[Stored data]
***
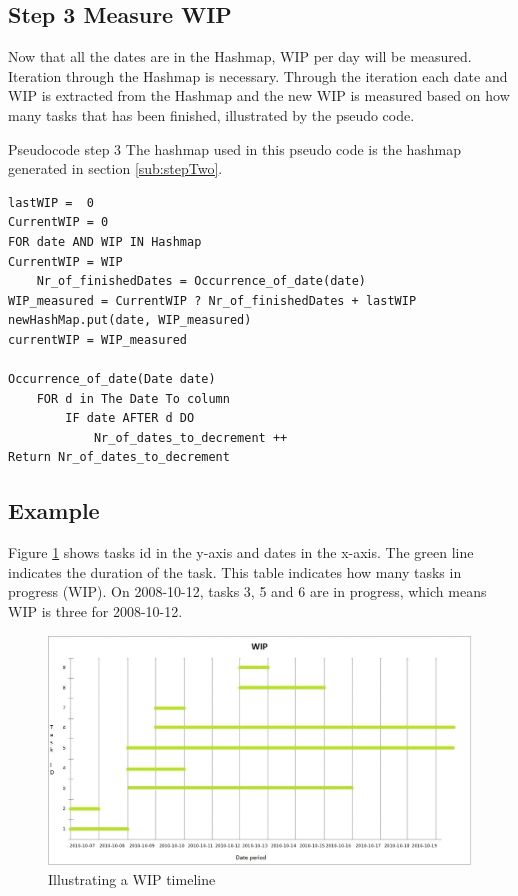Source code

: \documentclass[UKenglish]{ifimaster}  %
\begin{document}
\subsection{Step 3 Measure WIP}
Now that all the dates are in the Hashmap, WIP per day will be measured. Iteration through the Hashmap is necessary. Through the iteration each date and WIP is extracted from the Hashmap and the new WIP is measured based on how many tasks that has been finished, illustrated by the pseudo code.

Pseudocode step 3
The hashmap used in this pseudo code is the hashmap generated in section \ref{sub:stepTwo}.

\begin{lstlisting}
lastWIP =  0
CurrentWIP = 0
FOR date AND WIP IN Hashmap	
CurrentWIP = WIP 
	Nr_of_finishedDates = Occurrence_of_date(date)  
WIP_measured = CurrentWIP ? Nr_of_finishedDates + lastWIP
newHashMap.put(date, WIP_measured)
currentWIP = WIP_measured 

Occurrence_of_date(Date date)
	FOR d in The Date To column
		IF date AFTER d DO
			Nr_of_dates_to_decrement ++
Return Nr_of_dates_to_decrement 
 \end{lstlisting}

\subsection{Example}
\label{sec:Example}
Figure \ref{wip_timeline}  shows tasks id in the y-axis and dates in the x-axis. The green line indicates the duration of the task. This table indicates how many tasks in progress (WIP). On 2008-10-12, tasks 3, 5 and 6 are in progress, which means WIP is three for 2008-10-12.  
\begin{figure}[ht!]
\centering
\includegraphics[width=150mm]{Picture/wip_example.jpg}
\caption{Illustrating a WIP timeline}
\label{wip_timeline}
\end{figure}
\end{document}
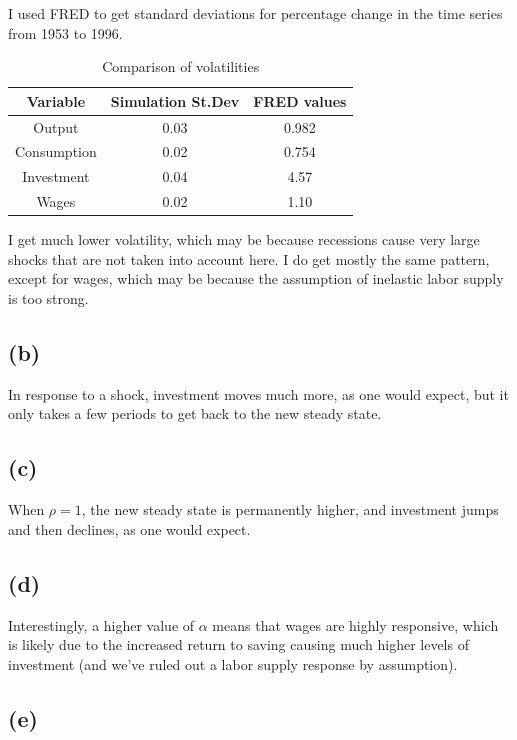 \documentclass[11pt]{amsart}
\begin{document}
I used FRED to get standard deviations for percentage change in the time series from 1953 to 1996.     
\begin{table}[]
    	\centering
    	\begin{tabular}{ccc}
    		\hline \hline 
    		 Variable  & Simulation St.Dev           &  FRED values \\
    		\hline 
    	    Output                &  0.03       &   0.982      \\
    		Consumption      &   0.02      &   0.754         \\
    	    Investment         &   0.04      &    4.57       \\
	    Wages & 0.02 & 1.10
	        	\end{tabular}
    	\caption{Comparison of volatilities}
    \end{table}
I get much lower volatility, which may be because recessions cause very large shocks that are not taken into account here. I do get mostly the same pattern, except for wages, which may be because the assumption of inelastic labor supply is too strong.

\subsection*{(b)}

In response to a shock, investment moves much more, as one would expect, but it only takes a few periods to get back to the new steady state.

\subsection*{(c)}

When $\rho=1$, the new steady state is permanently higher, and investment jumps and then declines, as one would expect.

\subsection*{(d)}

Interestingly, a higher value of $\alpha$ means that wages are highly responsive, which is likely due to the increased return to saving causing much higher levels of investment (and we've ruled out a labor supply response by assumption).

\subsection*{(e)}
\end{document}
***
Gather up the lines containing the word "response" from these records and copy them.

In response to a shock, investment moves much more, as one would expect, but it only takes a few periods to get back to the new steady state.
Interestingly, a higher value of $\alpha$ means that wages are highly responsive, which is likely due to the increased return to saving causing much higher levels of investment (and we've ruled out a labor supply response by assumption).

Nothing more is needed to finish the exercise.